Example of bibliographic record containing N’Ko text

Example of authority record containing only Latin text

There were certain longstanding barriers that came up for non-Latin script users when the Library of Congress first moved to an integrated library system called Voyager, which was intended to support Unicode. This system should have included a workable subset of the Unicode Standard, but it didn’t work as expected. The problem was with the virtual keyboards the Library of Congress used. The system didn’t interface well with Voyager, and whenever users switched between virtual keyboards with different language settings, it just threw out question marks instead of characters. This issue could be worked around, but the Library of Congress didn’t prioritize getting staff to develop solutions. I was able to come up with local workarounds at Yale, which was also using Voyager, but they weren’t implemented by the Library of Congress under their policy.

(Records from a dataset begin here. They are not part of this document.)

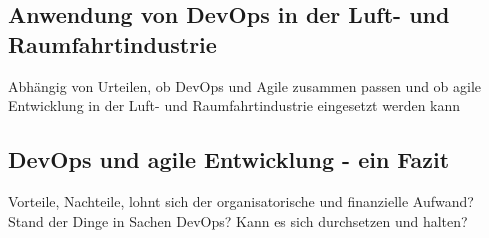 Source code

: \subsection{Anwendung von DevOps in der Luft- und Raumfahrtindustrie}
Abhängig von Urteilen, ob DevOps und Agile zusammen passen und ob agile Entwicklung in der
Luft- und Raumfahrtindustrie eingesetzt werden kann

\subsection{DevOps und agile Entwicklung - ein Fazit}
Vorteile, Nachteile, lohnt sich der organisatorische und finanzielle Aufwand?
Stand der Dinge in Sachen DevOps? Kann es sich durchsetzen und halten?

The bug in the lack of keyboard compatibility was used as a pretext for not developing non-Latin script searchability further. It blocked development of metadata in non-Latin scripts for some time. In other words, without the support, you can’t have the documentation for the rules and policies that would help you find the right resources. So, if you’re trying to search in Tibetan, you’re forced to use the Romanized form of Tibetan in the library system. At best, you have Romanized access. At worst, the lack of Unicode means that without Romanization, the records are essentially inaccessible. For instance, you might find a description at a very general level, like “This is a cuneiform tablet from the 3rd millennium BC,” without any attempt to include the Cuneiform script, even though it’s technically possible to do so. If it’s web-based, you could make the storage and display work, but Cuneiform is still outside of the MARC-8 character repertoire, so you can’t do any authority work related to it.

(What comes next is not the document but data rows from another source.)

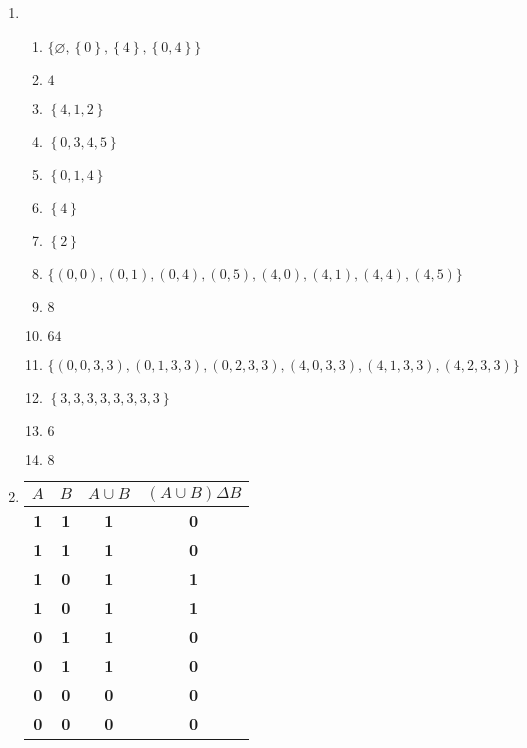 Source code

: \begin{enumerate}[leftmargin=2cm,labelsep=.5cm,label=\bf\arabic*.]
\item
\begin{enumerate}
  \item $\big\{\varnothing,\left\{0\right\},\left\{4\right\},\left\{0,4\right\} \big\}$
  \item $4$
  \item $\left\{4,1,2 \right\}$
  \item $\left\{0,3,4,5 \right\}$
  \item $\left\{0,1,4 \right\}$
  \item $\left\{4 \right\}$
  \item $\left\{2 \right\}$
  \item $\big\{\left(0,0\right),\left(0,1\right),\left(0,4\right),\left(0,5\right),\left(4,0\right),\left(4,1\right),\left(4,4\right),\left(4,5\right) \big\}$
  \item $8$
  \item $64$
  \item $\big\{\left(0,0,3,3\right),\left(0,1,3,3\right),\left(0,2,3,3\right),\left(4,0,3,3\right),\left(4,1,3,3\right),\left(4,2,3,3\right) \big\}$
  \item $\left\{3,3,3,3,3,3,3,3 \right\}$
  \item $6$
  \item $8$\\[5mm]
\end{enumerate}

\item
\begin{tabu}[t]{|c|c|c|c|}
\hline
$A$ & $B$ & $A\cup B$ & $(A\cup B)\Delta B$ \\ \hline
\textbf{1} & \textbf{1} & \textbf{1} & \textbf{0} \\ \hline
\textbf{1} & \textbf{1} & \textbf{1} & \textbf{0} \\ \hline
\textbf{1} & \textbf{0} & \textbf{1} & \textbf{1} \\ \hline
\textbf{1} & \textbf{0} & \textbf{1} & \textbf{1} \\ \hline
\textbf{0} & \textbf{1} & \textbf{1} & \textbf{0} \\ \hline
\textbf{0} & \textbf{1} & \textbf{1} & \textbf{0} \\ \hline
\textbf{0} & \textbf{0} & \textbf{0} & \textbf{0} \\ \hline
\textbf{0} & \textbf{0} & \textbf{0} & \textbf{0} \\ \hline
\end{tabu}\\[5mm]


\end{enumerate}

The Library of Congress is transitioning to a new system called FOLIO, a new integrated library platform. They’re looking at supporting Unicode in a much better and broader way. I spoke to the Library of Congress staff about the implications of moving towards full Unicode back in May of this year.

The in-person connection is still active, though. So if you’re really intent on finding something, and you know it’s out there, you can still figure out a way to get to it. But it’s not as intuitive to get information out to people as it would be if you had the ability to produce Unicode metadata in authority records.

What was a particularly gratifying experience you had/connection you made while doing this research?

I had a good experience at Cornell when I gave a presentation on some Vai manuscripts. It was the first time a set of digitized Vai manuscripts from the 19th century had been brought together in one presentation. I didn’t think much as I was going through the presentation itself. But at the end, people started clapping, and I was kind of like, “Oh, yeah, okay, this was kind of cool, wasn’t it?”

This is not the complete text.